▶ [WHAT YOU HAVE TO DO]
Every line that contains the word "console" is to be copied from the listing.

▶ [DATA SHOWN]
================================
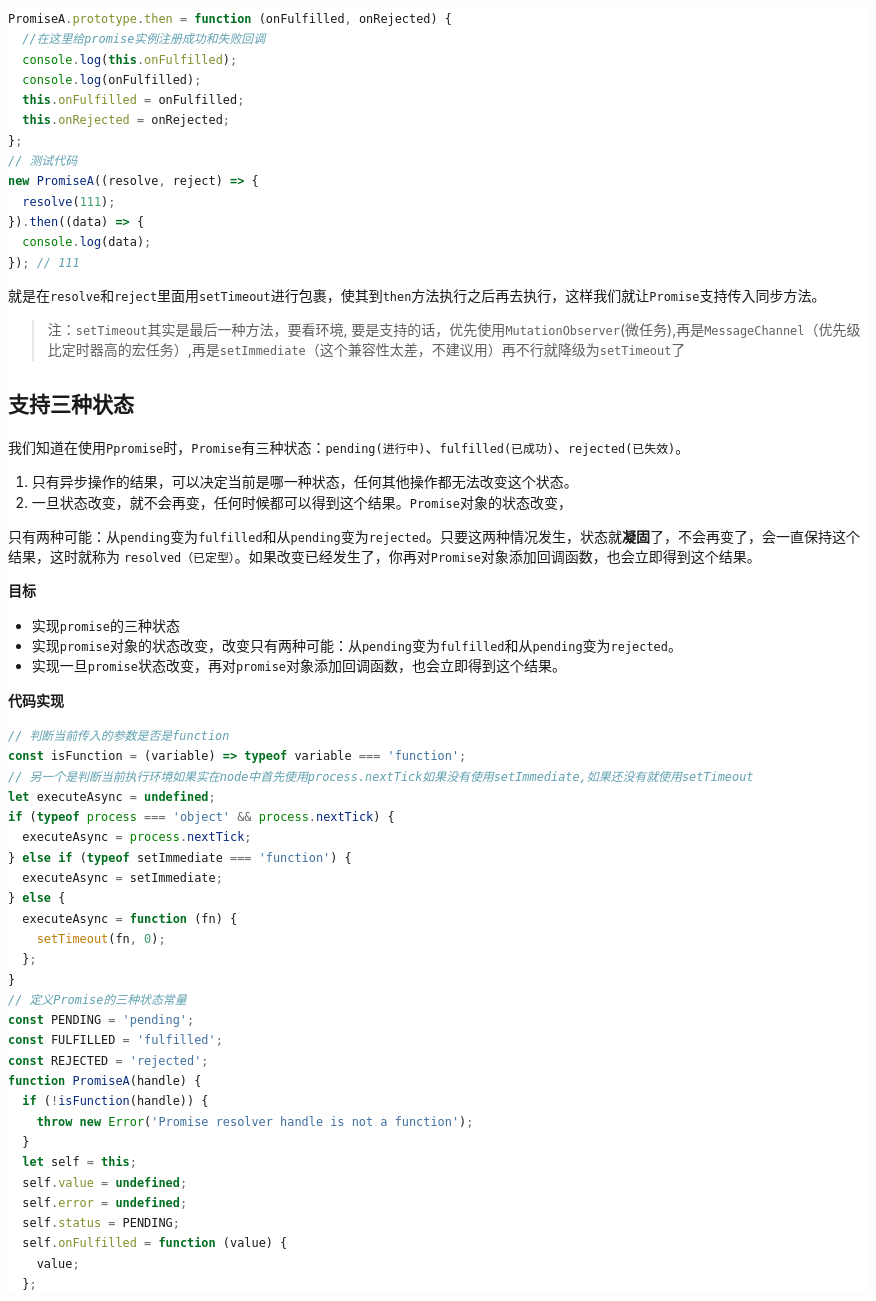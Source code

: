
 ```javascript
PromiseA.prototype.then = function (onFulfilled, onRejected) {
  //在这里给promise实例注册成功和失败回调
  console.log(this.onFulfilled);
  console.log(onFulfilled);
  this.onFulfilled = onFulfilled;
  this.onRejected = onRejected;
};
// 测试代码
new PromiseA((resolve, reject) => {
  resolve(111);
}).then((data) => {
  console.log(data);
}); // 111
```

就是在`resolve`和`reject`里面用`setTimeout`进行包裹，使其到`then`方法执行之后再去执行，这样我们就让`Promise`支持传入同步方法。

> 注：`setTimeout`其实是最后一种方法，要看环境, 要是支持的话，优先使用`MutationObserver`(微任务),再是`MessageChannel`（优先级比定时器高的宏任务）,再是`setImmediate`（这个兼容性太差，不建议用）再不行就降级为`setTimeout`了

## 支持三种状态

我们知道在使用`Ppromise`时，`Promise`有三种状态：`pending(进行中)`、`fulfilled(已成功)`、`rejected(已失效)`。

1. 只有异步操作的结果，可以决定当前是哪一种状态，任何其他操作都无法改变这个状态。
2. 一旦状态改变，就不会再变，任何时候都可以得到这个结果。`Promise`对象的状态改变，

只有两种可能：从`pending`变为`fulfilled`和从`pending`变为`rejected`。只要这两种情况发生，状态就**凝固**了，不会再变了，会一直保持这个结果，这时就称为 `resolved（已定型）`。如果改变已经发生了，你再对`Promise`对象添加回调函数，也会立即得到这个结果。

**目标**

- 实现`promise`的三种状态
- 实现`promise`对象的状态改变，改变只有两种可能：从`pending`变为`fulfilled`和从`pending`变为`rejected`。
- 实现一旦`promise`状态改变，再对`promise`对象添加回调函数，也会立即得到这个结果。

**代码实现**

```javascript
// 判断当前传入的参数是否是function
const isFunction = (variable) => typeof variable === 'function';
// 另一个是判断当前执行环境如果实在node中首先使用process.nextTick如果没有使用setImmediate,如果还没有就使用setTimeout
let executeAsync = undefined;
if (typeof process === 'object' && process.nextTick) {
  executeAsync = process.nextTick;
} else if (typeof setImmediate === 'function') {
  executeAsync = setImmediate;
} else {
  executeAsync = function (fn) {
    setTimeout(fn, 0);
  };
}
// 定义Promise的三种状态常量
const PENDING = 'pending';
const FULFILLED = 'fulfilled';
const REJECTED = 'rejected';
function PromiseA(handle) {
  if (!isFunction(handle)) {
    throw new Error('Promise resolver handle is not a function');
  }
  let self = this;
  self.value = undefined;
  self.error = undefined;
  self.status = PENDING;
  self.onFulfilled = function (value) {
    value;
  };
```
================================
▶ [RESPONSE TO THIS EXERCISE]
  console.log(this.onFulfilled);
  console.log(onFulfilled);
  console.log(data);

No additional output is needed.